**Aim of the exercise**
Restate word for word the span that opens with the line containing "Tickets of admission" and closes with the final line of the data; give only those lines.

Plain-text document sources:
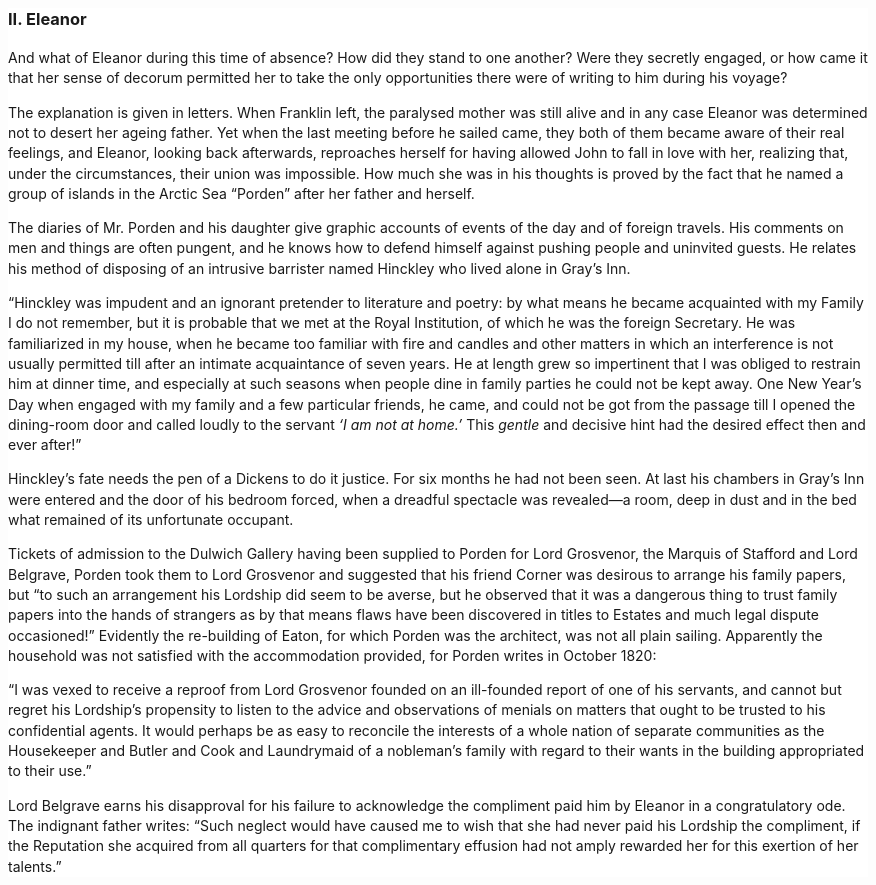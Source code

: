 ### II. Eleanor

And what of Eleanor during this time of absence? How did they stand to one another? Were they secretly engaged, or how came it that her sense of decorum permitted her to take the only opportunities there were of writing to him during his voyage?

The explanation is given in letters. When Franklin left, the paralysed mother was still alive and in any case Eleanor was determined not to desert her ageing father. Yet when the last meeting before he sailed came, they both of them became aware of their real feelings, and Eleanor, looking back afterwards, reproaches herself for having allowed John to fall in love with her, realizing that, under the circumstances, their union was impossible. How much she was in his thoughts is proved by the fact that he named a group of islands in the Arctic Sea “Porden” after her father and herself.

The diaries of Mr. Porden and his daughter give graphic accounts of events of the day and of foreign travels. His comments on men and things are often pungent, and he knows how to defend himself against pushing people and uninvited guests. He relates his method of disposing of an intrusive barrister named Hinckley who lived alone in Gray’s Inn.

“Hinckley was impudent and an ignorant pretender to literature and poetry: by what means he became acquainted with my Family I do not remember, but it is probable that we met at the Royal Institution, of which he was the foreign Secretary. He was familiarized in my house, when he became too familiar with fire and candles and other matters in which an interference is not usually permitted till after an intimate acquaintance of seven years. He at length grew so impertinent that I was obliged to restrain him at dinner time, and especially at such seasons when people dine in family parties he could not be kept away. One New Year’s Day when engaged with my family and a few particular friends, he came, and could not be got from the passage till I opened the dining-room door and called loudly to the servant *‘I am not at home.’* This *gentle* and decisive hint had the desired effect then and ever after!”

Hinckley’s fate needs the pen of a Dickens to do it justice. For six months he had not been seen. At last his chambers in Gray’s Inn were entered and the door of his bedroom forced, when a dreadful spectacle was revealed—a room, deep in dust and in the bed what remained of its unfortunate occupant.

Tickets of admission to the Dulwich Gallery having been supplied to Porden for Lord Grosvenor, the Marquis of Stafford and Lord Belgrave, Porden took them to Lord Grosvenor and suggested that his friend Corner was desirous to arrange his family papers, but “to such an arrangement his Lordship did seem to be averse, but he observed that it was a dangerous thing to trust family papers into the hands of strangers as by that means flaws have been discovered in titles to Estates and much legal dispute occasioned!” Evidently the re-building of Eaton, for which Porden was the architect, was not all plain sailing. Apparently the household was not satisfied with the accommodation provided, for Porden writes in October 1820:

“I was vexed to receive a reproof from Lord Grosvenor founded on an ill-founded report of one of his servants, and cannot but regret his Lordship’s propensity to listen to the advice and observations of menials on matters that ought to be trusted to his confidential agents. It would perhaps be as easy to reconcile the interests of a whole nation of separate communities as the Housekeeper and Butler and Cook and Laundry­maid of a nobleman’s family with regard to their wants in the building appropriated to their use.”

Lord Belgrave earns his disapproval for his failure to acknowledge the compliment paid him by Eleanor in a congratulatory ode. The indignant father writes: “Such neglect would have caused me to wish that she had never paid his Lordship the compliment, if the Reputation she acquired from all quarters for that complimentary effusion had not amply rewarded her for this exertion of her talents.”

**Output of the task**
Tickets of admission to the Dulwich Gallery having been supplied to Porden for Lord Grosvenor, the Marquis of Stafford and Lord Belgrave, Porden took them to Lord Grosvenor and suggested that his friend Corner was desirous to arrange his family papers, but “to such an arrangement his Lordship did seem to be averse, but he observed that it was a dangerous thing to trust family papers into the hands of strangers as by that means flaws have been discovered in titles to Estates and much legal dispute occasioned!” Evidently the re-building of Eaton, for which Porden was the architect, was not all plain sailing. Apparently the household was not satisfied with the accommodation provided, for Porden writes in October 1820:

“I was vexed to receive a reproof from Lord Grosvenor founded on an ill-founded report of one of his servants, and cannot but regret his Lordship’s propensity to listen to the advice and observations of menials on matters that ought to be trusted to his confidential agents. It would perhaps be as easy to reconcile the interests of a whole nation of separate communities as the Housekeeper and Butler and Cook and Laundry­maid of a nobleman’s family with regard to their wants in the building appropriated to their use.”

Lord Belgrave earns his disapproval for his failure to acknowledge the compliment paid him by Eleanor in a congratulatory ode. The indignant father writes: “Such neglect would have caused me to wish that she had never paid his Lordship the compliment, if the Reputation she acquired from all quarters for that complimentary effusion had not amply rewarded her for this exertion of her talents.”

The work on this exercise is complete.